However, Huang, Ioffe, Jegou, Li, and Wangperawong do not explicitly teach electronic payment transaction service. In other words neither Huang, Ioffe, Jegou, nor Wangperawong disclose an application involving payment transaction customer behavior.
However, Fu, in the analogous environment of using convolutional neural networks, teaches   wherein the operations further comprise calculating predicted future customer value for a particular period of time using the neural network for a plurality of users of an electronic payment transaction service; ([Abstract, p. 486, Section 2.4, Figure 2, Figure 4], Experiments on real-world massive transactions of a major commercial bank demonstrate its superior performance compared with some state-of-the-art methods., The method of feature transformations is proposed to adapt the CNN model. The features of credit card transactions can be partitioned into several groups. And each group has different features by different time windows., wherein a CNN is applied to predict fraud given each of a plurality of user credit card transaction histories such that the electronic payment transaction service is the credit card system of commercial banking and wherein it is also noted that Fu, like Wangperawong, teaches a prediction based on a time window.) 
It would have been prima facie obvious to one of ordinary skill in the art before the effective filing date of the claimed invention to have modified Huang, Ioffe, Jegou, Li, and Wangperawong to incorporate the teachings of Fu to apply densely connected convolutional networks to a predictive task for an electronic payment transaction service. The modification would have been obvious because one of ordinary skill would have been motivated to achieve superior fraud prediction performance through the use of a convolutional neural network (Fu, [p. 489, Section 3.3, Figure 6]).

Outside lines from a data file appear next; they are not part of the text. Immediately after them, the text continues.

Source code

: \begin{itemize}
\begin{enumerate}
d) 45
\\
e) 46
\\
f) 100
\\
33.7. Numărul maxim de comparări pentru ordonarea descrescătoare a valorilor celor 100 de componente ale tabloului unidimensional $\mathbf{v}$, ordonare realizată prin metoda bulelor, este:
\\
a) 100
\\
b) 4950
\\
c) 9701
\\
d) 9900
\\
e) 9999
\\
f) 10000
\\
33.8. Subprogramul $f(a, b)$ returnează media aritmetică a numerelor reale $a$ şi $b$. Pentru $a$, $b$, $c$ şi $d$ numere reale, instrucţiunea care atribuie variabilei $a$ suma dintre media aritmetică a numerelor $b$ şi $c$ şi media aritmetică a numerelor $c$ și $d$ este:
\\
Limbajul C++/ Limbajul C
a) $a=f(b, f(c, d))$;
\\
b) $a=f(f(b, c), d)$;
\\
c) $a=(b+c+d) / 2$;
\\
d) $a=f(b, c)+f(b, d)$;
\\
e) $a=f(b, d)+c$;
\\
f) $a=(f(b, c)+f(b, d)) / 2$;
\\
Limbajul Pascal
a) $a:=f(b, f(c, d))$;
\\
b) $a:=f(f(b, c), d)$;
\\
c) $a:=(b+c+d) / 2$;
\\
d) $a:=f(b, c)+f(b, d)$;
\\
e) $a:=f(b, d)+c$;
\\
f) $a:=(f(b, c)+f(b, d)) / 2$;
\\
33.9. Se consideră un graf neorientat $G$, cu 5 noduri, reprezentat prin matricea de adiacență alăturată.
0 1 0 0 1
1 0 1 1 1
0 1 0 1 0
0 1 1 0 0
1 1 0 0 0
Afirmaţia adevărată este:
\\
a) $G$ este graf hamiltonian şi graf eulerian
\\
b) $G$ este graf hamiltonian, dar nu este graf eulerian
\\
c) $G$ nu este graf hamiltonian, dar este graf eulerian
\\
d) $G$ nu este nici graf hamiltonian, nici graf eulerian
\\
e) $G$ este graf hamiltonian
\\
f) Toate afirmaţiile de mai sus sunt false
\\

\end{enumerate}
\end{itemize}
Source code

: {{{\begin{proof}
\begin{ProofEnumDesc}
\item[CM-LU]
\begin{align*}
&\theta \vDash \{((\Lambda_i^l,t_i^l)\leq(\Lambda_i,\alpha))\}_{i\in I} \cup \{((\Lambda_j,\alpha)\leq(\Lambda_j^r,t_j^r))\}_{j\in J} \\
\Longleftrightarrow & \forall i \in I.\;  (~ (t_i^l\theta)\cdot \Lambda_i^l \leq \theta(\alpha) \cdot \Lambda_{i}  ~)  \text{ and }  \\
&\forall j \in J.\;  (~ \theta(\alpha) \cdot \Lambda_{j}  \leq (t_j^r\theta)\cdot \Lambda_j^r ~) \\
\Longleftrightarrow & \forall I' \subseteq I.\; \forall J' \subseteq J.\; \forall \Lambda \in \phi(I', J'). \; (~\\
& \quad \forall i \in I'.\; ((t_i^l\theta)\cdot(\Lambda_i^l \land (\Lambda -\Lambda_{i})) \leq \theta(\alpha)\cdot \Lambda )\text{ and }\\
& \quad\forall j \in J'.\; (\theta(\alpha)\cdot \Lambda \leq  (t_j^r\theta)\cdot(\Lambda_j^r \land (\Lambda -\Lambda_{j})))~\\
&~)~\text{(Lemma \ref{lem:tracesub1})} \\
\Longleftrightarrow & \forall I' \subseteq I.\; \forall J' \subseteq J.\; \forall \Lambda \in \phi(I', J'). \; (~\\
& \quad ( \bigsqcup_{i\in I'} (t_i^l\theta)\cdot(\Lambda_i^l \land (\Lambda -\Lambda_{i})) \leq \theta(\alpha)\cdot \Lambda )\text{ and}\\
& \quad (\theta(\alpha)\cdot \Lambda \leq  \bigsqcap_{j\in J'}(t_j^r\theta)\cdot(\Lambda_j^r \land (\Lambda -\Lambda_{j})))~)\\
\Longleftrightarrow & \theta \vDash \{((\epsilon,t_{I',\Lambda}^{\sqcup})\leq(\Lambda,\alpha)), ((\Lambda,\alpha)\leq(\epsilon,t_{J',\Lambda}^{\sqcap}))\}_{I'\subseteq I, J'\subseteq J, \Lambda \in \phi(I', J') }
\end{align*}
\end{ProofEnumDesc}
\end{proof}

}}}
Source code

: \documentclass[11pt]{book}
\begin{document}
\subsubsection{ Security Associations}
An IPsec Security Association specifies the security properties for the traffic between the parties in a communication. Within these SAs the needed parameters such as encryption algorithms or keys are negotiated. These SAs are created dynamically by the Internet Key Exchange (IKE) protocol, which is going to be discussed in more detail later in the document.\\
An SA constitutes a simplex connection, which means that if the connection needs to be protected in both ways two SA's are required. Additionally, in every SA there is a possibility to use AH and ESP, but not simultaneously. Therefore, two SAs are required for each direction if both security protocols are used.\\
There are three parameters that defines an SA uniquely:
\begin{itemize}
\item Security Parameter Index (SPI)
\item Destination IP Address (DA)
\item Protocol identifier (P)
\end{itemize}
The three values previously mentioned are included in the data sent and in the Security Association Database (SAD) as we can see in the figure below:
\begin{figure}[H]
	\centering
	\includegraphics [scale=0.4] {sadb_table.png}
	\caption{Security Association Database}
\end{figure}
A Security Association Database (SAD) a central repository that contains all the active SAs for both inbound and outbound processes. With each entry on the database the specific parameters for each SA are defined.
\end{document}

Claims 19, 20, and 23 are rejected under 35 U.S.C. 103 as being unpatentable over Huang in view of Ioffe, in view of Jegou, in view of Li, and in further view of Fu.

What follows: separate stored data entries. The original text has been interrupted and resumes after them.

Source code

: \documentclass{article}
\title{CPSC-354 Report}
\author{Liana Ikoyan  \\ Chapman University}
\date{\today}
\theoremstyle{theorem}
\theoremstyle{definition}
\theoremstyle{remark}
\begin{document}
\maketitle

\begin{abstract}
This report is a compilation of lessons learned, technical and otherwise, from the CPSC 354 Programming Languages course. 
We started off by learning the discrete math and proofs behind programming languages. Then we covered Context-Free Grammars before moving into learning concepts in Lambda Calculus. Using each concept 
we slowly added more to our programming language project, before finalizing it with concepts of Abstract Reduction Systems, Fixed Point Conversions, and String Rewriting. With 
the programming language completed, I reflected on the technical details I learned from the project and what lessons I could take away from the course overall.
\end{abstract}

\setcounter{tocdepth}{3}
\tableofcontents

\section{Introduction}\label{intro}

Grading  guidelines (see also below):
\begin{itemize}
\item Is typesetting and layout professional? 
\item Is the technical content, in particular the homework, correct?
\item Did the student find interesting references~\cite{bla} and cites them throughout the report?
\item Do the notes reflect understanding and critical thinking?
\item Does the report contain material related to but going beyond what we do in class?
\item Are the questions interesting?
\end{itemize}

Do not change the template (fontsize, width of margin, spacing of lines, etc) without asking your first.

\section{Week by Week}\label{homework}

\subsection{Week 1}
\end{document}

In regards to claim 19, the rejection of claim 15 is incorporated and Huang, Ioffe, and Jegou do not further teach wherein the operations further comprise approving or denying an electronic payment transaction based on a value predicted by the neural network for a user of an electronic payment transaction service provider.  Huang and Jegou apply Densenets to  image recognition/classification/interpretation problems. Li applies a multi-tasking framework to speech recognition.
However, Fu, in the analogous environment of using convolutional neural networks, teaches   wherein the operations further comprise approving or denying an electronic payment transaction based on a value predicted by the neural network for a user of an electronic payment transaction service provider; ([Abstract, p. 486, Section 2.4, Figure 1, Figure 2, Figure 4], Experiments on real-world massive transactions of a major commercial bank demonstrate its superior performance compared with some state-of-the-art methods., The method of feature transformations is proposed to adapt the CNN model. The features of credit card transactions can be partitioned into several groups. And each group has different features by different time windows., wherein a CNN is applied to predict fraud given each of a plurality of user credit card transaction histories such that the electronic payment transaction service is the credit card system of commercial banking and wherein the output of the classification process (Figure 1) is the declaration (value predicted) that a transaction is fraudulent (= denying that an electronic payment transaction is OK) or legitimate (=approving that an electronic payment transaction is OK).) 
It would have been prima facie obvious to one of ordinary skill in the art before the effective filing date of the claimed invention to have modified Huang, Ioffe, Jegou, and Li to incorporate the teachings of Fu to apply densely connected convolutional networks to the prediction of fraudulent vs. legitimate user transactions for an electronic payment transaction service. The modification would have been obvious because one of ordinary skill would have been motivated to achieve superior fraud prediction performance through the use of a convolutional neural network (Fu, [p. 489, Section 3.3, Figure 6]).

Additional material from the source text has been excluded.